Hommage à Katucia Dickobou : Une étoile s’est éteinte au milieu de la nuit
UN soir d’avril 2006, alors que je dînais dans un restaurant à Ancienne Sobraga, après une journée chargée à la rédaction du journal L’Union que je servais, une jeune fille s’est avancée vers moi. « Je suis Katucia Dickobou, étudiante à l’Université Omar Bongo. Je lis régulièrement vos articles. Je tenais à vous en féliciter pour votre pertinence. J’aimerais devenir comme vous après mes études », m’a-t-elle dit.
Nous avons échangé nos contacts. De temps à autre, Katucia me rendait visite au journal pour soit me donner une information, soit pour recueillir mes conseils sur le journalisme qui la passionnait. Un jour, je l’ai absentée au téléphone. Je lui ai laissé un message. Lorsqu’elle m’a rappelé, elle s’en est excusée, m’expliquant que c’était le réseau Libertis qui était défaillant. Je lui ai acheté une ligne Airtel (079858…) que je suis allé ensuite lui remettre devant le portail de l’Université Omar Bongo.
Les jours suivants, le volume de nos communications s’est accru. J’ai découvert une « cadette » très polie, partageant ma passion pour le journalisme. Plus tard, elle a intégré la rédaction de L’Union pour un stage. Elle n’hésitait pas de venir à mon bureau ovale de chef de Service Faits Divers et Justice, surnommé « Service des macchabées en raison des articles sur des découvertes macabres.
Katucia a fait le tour de principaux services de la rédaction. C’était une stagiaire dévouée et très réceptive. Son éclectisme lui permettait de faire des progrès notables. Même le rédacteur en chef, Léonard-Brice Mba Assoume et son adjoint, Véronique Nyangui appréciaient ses efforts. Lorsque j’ai démissionné de L’Union en 2013, elle était triste de me voir partir. Quelques mois plus tard, elle a intégré Echos du Nord où j’ai continué à guider ses pas. Elle avait embrassé mon combat, celui du directeur de Publication, Désiré Ename, et d’autres piliers de la rédaction.
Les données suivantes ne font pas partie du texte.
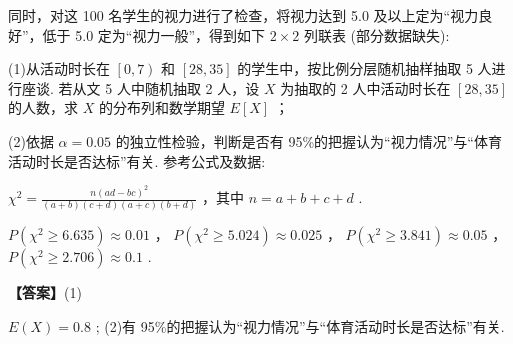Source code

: \documentclass[10pt]{article}
\newcommand*\circled[1]{\tikz[baseline=(char.base)]{\node[shape=circle,draw,inner sep=1.5pt] (char) {\small #1};}}
\begin{document}
同时，对这 100 名学生的视力进行了检查，将视力达到 5.0 及以上定为``视力良好''，低于 5.0 定为``视力一般''，得到如下 \(2 \times  2\) 列联表 (部分数据缺失):

\begin{center}
\end{center}

(1)从活动时长在 \(\left\lbrack  {0,7}\right)\) 和 \(\left\lbrack  {{28},{35}}\right\rbrack\) 的学生中，按比例分层随机抽样抽取 5 人进行座谈. 若从文 5 人中随机抽取 2 人，设 \(X\) 为抽取的 2 人中活动时长在 \(\left\lbrack  {{28},{35}}\right\rbrack\) 的人数，求 \(X\) 的分布列和数学期望 \(E\left\lbrack  X\right\rbrack\) ；

(2)依据 \(\alpha  = {0.05}\) 的独立性检验，判断是否有 95\%的把握认为``视力情况''与``体育活动时长是否达标''有关. 参考公式及数据:

\circled{1} \({\chi }^{2} = \frac{n{\left( ad - bc\right) }^{2}}{\left( {a + b}\right) \left( {c + d}\right) \left( {a + c}\right) \left( {b + d}\right) }\) ，其中 \(n = a + b + c + d\) .

\circled{2} \(P\left( {{\chi }^{2} \geq  {6.635}}\right)  \approx  {0.01}\) ， \(P\left( {{\chi }^{2} \geq  {5.024}}\right)  \approx  {0.025}\) ， \(P\left( {{\chi }^{2} \geq  {3.841}}\right)  \approx  {0.05}\) ， \(P\left( {{\chi }^{2} \geq  {2.706}}\right)  \approx  {0.1}\) .

\textbf{【答案】}(1)

\begin{center}
\end{center}

\(E\left( X\right)  = {0.8}\) ; (2)有 95\%的把握认为``视力情况''与``体育活动时长是否达标''有关.
\end{document}
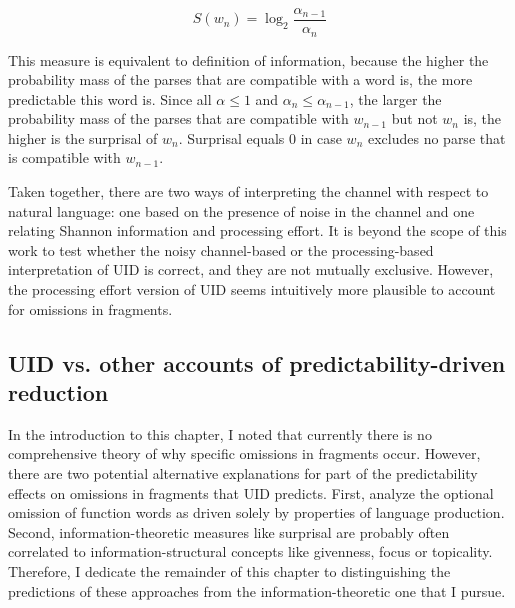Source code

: \begin{equation}
 \displaystyle S(w_n) = \log_2 \frac{\alpha_{n-1}}{\alpha_n} \label{eq:surprisalhale}
\end{equation}

This measure is equivalent to  definition of information, because the higher the probability mass of the parses that are compatible with a word is, the more predictable this word is. Since all $\alpha\leq1$ and $\alpha_n\leq\alpha_{n-1}$, the larger the probability mass of the parses that are compatible with $w_{n-1}$ but not $w_n$ is, the higher is the surprisal of $w_n$. Surprisal equals 0 in case $w_n$ excludes no parse that is compatible with $w_{n-1}$.

Taken together, there are two ways of interpreting the channel with respect to natural language: one based on the presence of noise in the channel and one relating Shannon information and processing effort. It is beyond the scope of this work to test whether the noisy channel-based or the processing-based interpretation of UID is correct, and they are not mutually exclusive. However, the processing effort version of UID seems intuitively more plausible to account for omissions in fragments.

\subsection{UID vs. other accounts of predictability-driven reduction}
\label{sec:infotheory-uid-competing}
In the introduction to this chapter, I noted that currently there is no comprehensive theory of why specific omissions in fragments occur. However, there are two potential alternative explanations for part of the predictability effects on omissions in fragments that UID predicts. First, \citet{ferreira.dell2000} analyze the optional omission of function words as driven solely by properties of language production. Second, information-theoretic measures like surprisal are probably often correlated to information-structural concepts like givenness, focus or topicality. Therefore, I dedicate the remainder of this chapter to distinguishing the predictions of these approaches from the information-theoretic one that I pursue. 

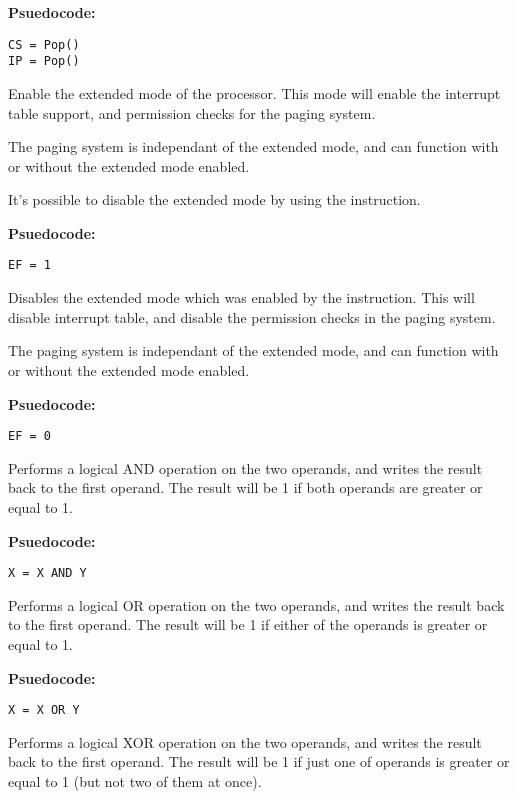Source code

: \textbf{Psuedocode:}
\begin{verbatim}
CS = Pop()
IP = Pop()
\end{verbatim}

Enable the extended mode of the processor. This mode will enable the interrupt table support, and permission checks for the paging system.

The paging system is independant of the extended mode, and can function with or without the extended mode enabled.

It's possible to disable the extended mode by using the  instruction.

\intrpriv

\textbf{Psuedocode:}
\begin{verbatim}
EF = 1
\end{verbatim}


Disables the extended mode which was enabled by the  instruction. This will disable interrupt table, and disable the permission checks in the paging system.

The paging system is independant of the extended mode, and can function with or without the extended mode enabled.

\intrpriv

\textbf{Psuedocode:}
\begin{verbatim}
EF = 0
\end{verbatim}


Performs a logical AND operation on the two operands, and writes the result back to the first operand. The result will be 1 if both operands are greater or equal to 1.

\textbf{Psuedocode:}
\begin{verbatim}
X = X AND Y
\end{verbatim}


Performs a logical OR operation on the two operands, and writes the result back to the first operand. The result will be 1 if either of the operands is greater or equal to 1.

\textbf{Psuedocode:}
\begin{verbatim}
X = X OR Y
\end{verbatim}


Performs a logical XOR operation on the two operands, and writes the result back to the first operand. The result will be 1 if just one of operands is greater or equal to 1 (but not two of them at once).

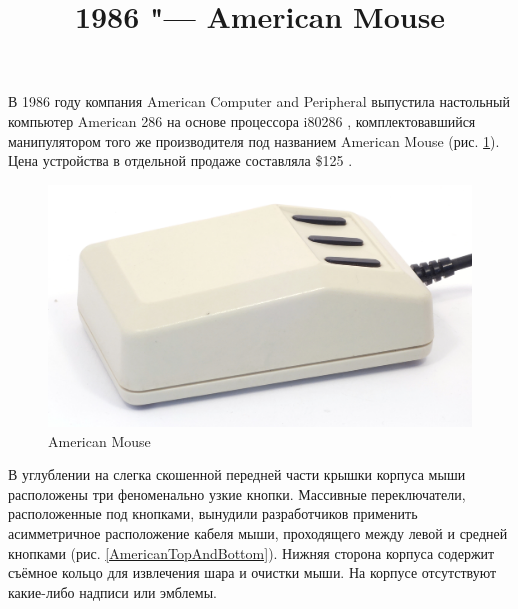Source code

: \documentclass[11pt, a4paper]{article}
\begin{document}
\title{1986 "--- American Mouse}
\date{}
\maketitle
{}
В 1986 году компания American Computer and Peripheral выпустила настольный компьютер American 286 на основе процессора i80286 \cite{adv}, комплектовавшийся манипулятором того же производителя под названием American Mouse (рис. \ref{fig:AmericanPic}). Цена устройства в отдельной продаже составляла \$125 \cite{review}.

\begin{figure}[h]
    \centering
    \includegraphics[scale=0.7]{1986_american_mouse/pic_30.jpg}
    \caption{American Mouse}
    \label{fig:AmericanPic}
\end{figure}

В углублении на слегка скошенной передней части крышки корпуса мыши расположены три феноменально узкие кнопки. Массивные переключатели, расположенные под кнопками, вынудили разработчиков применить асимметричное расположение кабеля мыши, проходящего между левой и средней кнопками (рис. \ref{AmericanTopAndBottom}). Нижняя сторона корпуса содержит съёмное кольцо для извлечения шара и очистки мыши. На корпусе отсутствуют какие-либо надписи или эмблемы.
\end{document}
Katucia, en compagnie de ses collègues de Nord Editions, et internée après avoir couvert les troubles enregistrés lors du départ du corps d’André Mba Obame.
COMBAT ET HUMILITE. Aujourd’hui, Katucia n’est plus. Elle est « retournée chez elle », endeuillant Echos du Nord et Faits Divers. Katucia Dickobou n’a jamais voulu être une icône, elle, dont les premiers mots à son arrivée à Nord Editions furent: «Je te suis partout, Ivounda (Grand, Ndlr). Tu ne peux pas m’échapper. Nous sommes ensemble pour le combat.» C’est pour honorer cette leçon de combat et d’humilité au service de la libération du Gabon que je lui rends cet hommage.
Aujourd’hui, je salue le combat d’une vie, qui fut le symbole de la presse libre. Celle d’une jeune Gabonaise déterminée, celle d’une journaliste talentueuse, celle d’une combattante qui a fait le choix de la lutte par la plume, quand la tyrannie du pouvoir ouvre toutes les portes de la violence, celle d’une cadette partageant la même matrice culturelle. Telle fut l’existence de Katucia, discrète, faite des peines les plus profondes comme des joies les plus grandes.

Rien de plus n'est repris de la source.